Goldman Sachs anticipates a stable and orderly reinsurance renewal season in 2025, with property catastrophe pricing expected to decline by 5-15 percentage points at the January 1st renewals.
This prediction is based on insights from W.R. Berkley (WRB) and discussions with major insurance carriers. WRB, a property and casualty insurer, forecasts an average price decrease of around 5% for larger account business.
Conversations with other carriers indicate a consistent approach to reinsurance purchasing strategies, with no significant changes expected, according to analysts.
The commercial insurance market continues to demonstrate pricing discipline across various product lines, Goldman Sachs also noted.
They stated: “We gained incremental confidence in the outlook for commercial pricing trends as both HIG/WRB pointed to market discipline across product lines and insurers pressing on casualty increases to keep up with social inflation (litigation) trends. “
According to the analysis, while casualty lines lead in price increases, workers’ compensation and directors’ & officers’ (D&O) insurance exhibit more cautious pricing strategies.
Goldman Sach stated: “D&O insurance pricing levels in particular were noted to be unsustainable. The insurers view this environment as a time to focus on more disciplined underwriting in current product lines while exploring opportunities to expand underwriting capabilities through internal investments in technology.”

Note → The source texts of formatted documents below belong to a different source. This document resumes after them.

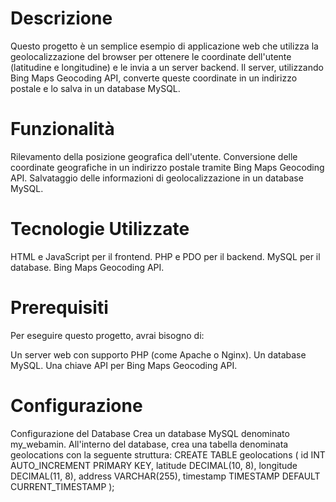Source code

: <h1>Descrizione</h1>
Questo progetto è un semplice esempio di applicazione web che utilizza la geolocalizzazione del browser per ottenere le coordinate dell'utente (latitudine e longitudine) e le invia a un server backend. Il server, utilizzando Bing Maps Geocoding API, converte queste coordinate in un indirizzo postale e lo salva in un database MySQL.
<h1>Funzionalità</h1>
Rilevamento della posizione geografica dell'utente.
Conversione delle coordinate geografiche in un indirizzo postale tramite Bing Maps Geocoding API.
Salvataggio delle informazioni di geolocalizzazione in un database MySQL.
<h1>Tecnologie Utilizzate</h1>
HTML e JavaScript per il frontend.
PHP e PDO per il backend.
MySQL per il database.
Bing Maps Geocoding API.
<h1>Prerequisiti</h1>
Per eseguire questo progetto, avrai bisogno di:

Un server web con supporto PHP (come Apache o Nginx).
Un database MySQL.
Una chiave API per Bing Maps Geocoding API.
<h1>Configurazione</h1>
Configurazione del Database
Crea un database MySQL denominato my_webamin.
All'interno del database, crea una tabella denominata geolocations con la seguente struttura:
CREATE TABLE geolocations (
    id INT AUTO_INCREMENT PRIMARY KEY,
    latitude DECIMAL(10, 8),
    longitude DECIMAL(11, 8),
    address VARCHAR(255),
    timestamp TIMESTAMP DEFAULT CURRENT_TIMESTAMP
);
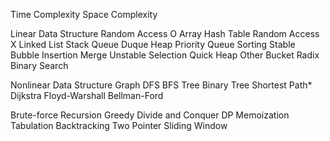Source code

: Time Complexity
Space Complexity

Linear Data Structure
  Random Access O
    Array
    Hash Table
  Random Access X
    Linked List
    Stack
    Queue
    Duque
    Heap
    Priority Queue
  Sorting
    Stable
      Bubble
      Insertion
      Merge
    Unstable
      Selection
      Quick
      Heap
    Other
      Bucket
      Radix
  Binary Search

Nonlinear Data Structure
  Graph
    DFS
    BFS
  Tree
    Binary Tree
  Shortest Path*
    Dijkstra
    Floyd-Warshall
    Bellman-Ford

Brute-force
Recursion
Greedy
Divide and Conquer
DP
  Memoization
  Tabulation
Backtracking
Two Pointer
Sliding Window
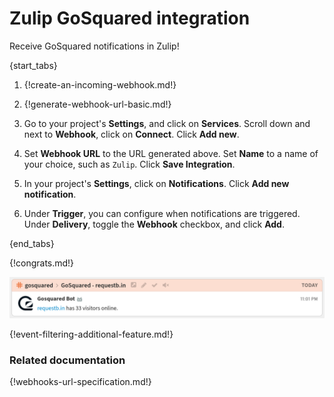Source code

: # Zulip GoSquared integration

Receive GoSquared notifications in Zulip!

{start_tabs}

1. {!create-an-incoming-webhook.md!}

1. {!generate-webhook-url-basic.md!}

1. Go to your project's **Settings**, and click on **Services**.
   Scroll down and next to **Webhook**, click on **Connect**. Click
   **Add new**.

1. Set **Webhook URL** to the URL generated above. Set **Name** to a
   name of your choice, such as `Zulip`. Click **Save Integration**.

1. In your project's **Settings**, click on **Notifications**. Click
   **Add new notification**.

1. Under **Trigger**, you can configure when notifications are
   triggered. Under **Delivery**, toggle the **Webhook** checkbox,
   and click **Add**.

{end_tabs}

{!congrats.md!}

![](/static/images/integrations/gosquared/000.png)

{!event-filtering-additional-feature.md!}

### Related documentation

{!webhooks-url-specification.md!}
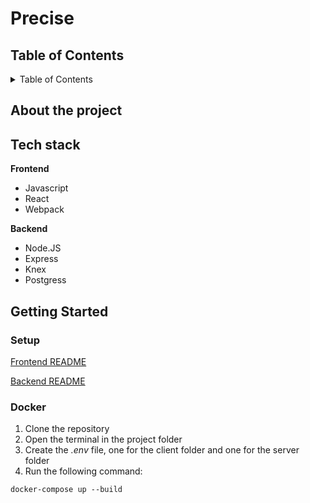 # Precise

## Table of Contents

<details>
  <summary>Table of Contents</summary>
  <ol>
    <li>
        <a href="#about-the-project">About The Project</a>
    </li>
    <li>
      <a href="#tech-stack">Tech stack</a>
    </li>
    <li>
      <a href="#getting-started">Getting Started</a>
      <ul>
        <li><a href="#setup">Setup</a></li>
        <li><a href="#docker">Docker</a></li>
      </ul>
    </li>
  </ol>
</details>

## About the project

## Tech stack
**Frontend**

- Javascript
- React
- Webpack

**Backend**

- Node.JS
- Express
- Knex
- Postgress
## Getting Started

### Setup

[Frontend README](https://github.com/AngyDev/custom-3D/tree/main/client/README.md)

[Backend README](https://github.com/AngyDev/custom-3D/tree/main/server/README.md)

### Docker

1. Clone the repository 
2. Open the terminal in the project folder
3. Create the _.env_ file, one for the client folder and one for the server folder
4. Run the following command:

`docker-compose up --build`
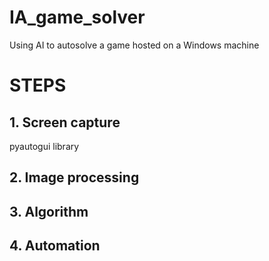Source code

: # IA_game_solver

Using AI to autosolve a game hosted on a Windows machine

# STEPS

## 1. Screen capture

pyautogui library

## 2. Image processing

## 3. Algorithm

## 4. Automation
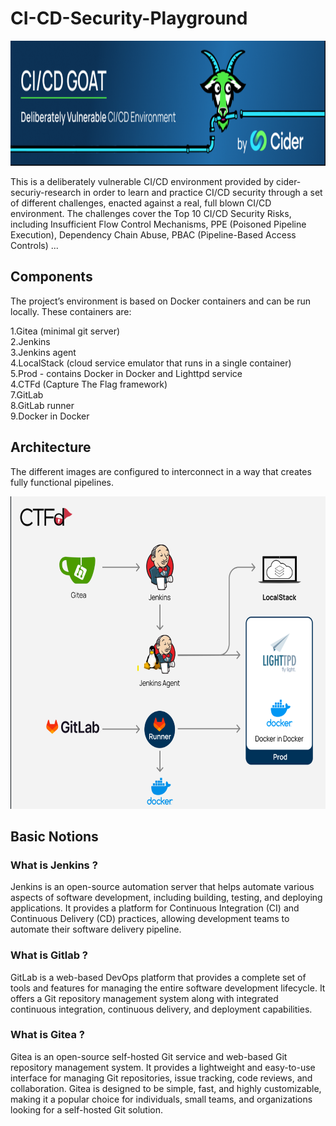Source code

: # CI-CD-Security-Playground

<p align="center">
<img src="https://github.com/khalilsellamii/CI-CD-Security-Playground/blob/main/images/cicdgoatbycider.png" alt="Alt text" width="1000" height="200">
</p>  
  


This is a deliberately vulnerable CI/CD environment provided by cider-securiy-research in order to learn and practice CI/CD security through a set of different challenges, enacted against a real, full blown CI/CD environment. The challenges cover the Top 10 CI/CD Security Risks, including Insufficient Flow Control Mechanisms, PPE (Poisoned Pipeline Execution), Dependency Chain Abuse, PBAC (Pipeline-Based Access Controls) ...  

## Components
The project’s environment is based on Docker containers and can be run locally. These containers are:

1.Gitea (minimal git server)  
2.Jenkins  
3.Jenkins agent  
4.LocalStack (cloud service emulator that runs in a single container)  
5.Prod - contains Docker in Docker and Lighttpd service  
4.CTFd (Capture The Flag framework)  
7.GitLab  
8.GitLab runner  
9.Docker in Docker  

## Architecture  
The different images are configured to interconnect in a way that creates fully functional pipelines.  
<p align="center">
<img src="https://github.com/khalilsellamii/CI-CD-Security-Playground/blob/main/images/Architecture_generale.png" alt="Alt text" width="1000" height="500">
</p>  

## Basic Notions

### What is Jenkins ? 
Jenkins is an open-source automation server that helps automate various aspects of software development, including building, testing, and deploying applications. It provides a platform for Continuous Integration (CI) and Continuous Delivery (CD) practices, allowing development teams to automate their software delivery pipeline.  

### What is Gitlab ? 
GitLab is a web-based DevOps platform that provides a complete set of tools and features for managing the entire software development lifecycle. It offers a Git repository management system along with integrated continuous integration, continuous delivery, and deployment capabilities.  

### What is Gitea ?
Gitea is an open-source self-hosted Git service and web-based Git repository management system. It provides a lightweight and easy-to-use interface for managing Git repositories, issue tracking, code reviews, and collaboration. Gitea is designed to be simple, fast, and highly customizable, making it a popular choice for individuals, small teams, and organizations looking for a self-hosted Git solution.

Analysts have also observed that carriers are incrementally more constructive on homeowners margins as the market goes into 2025.
After a period of substantial price hikes, insurers are expressing increased confidence in the profitability of homeowners’ insurance heading into 2025.
The Allstate Corporation (ALL) highlighted its successful track record in homeowners’ insurance and its plans to utilize profitable growth in this line to support expansion in the auto insurance sector.
Additionally, HIG noted that it was pleased with the status of its homeowners business with the exception of a few cat prone states, after reporting a 75% underlying combined ratio in 3Q24.
Despite ongoing challenges in catastrophe-prone states like California and Florida, industry sentiment towards homeowners’ insurance “seemed generally more constructive” into 2025.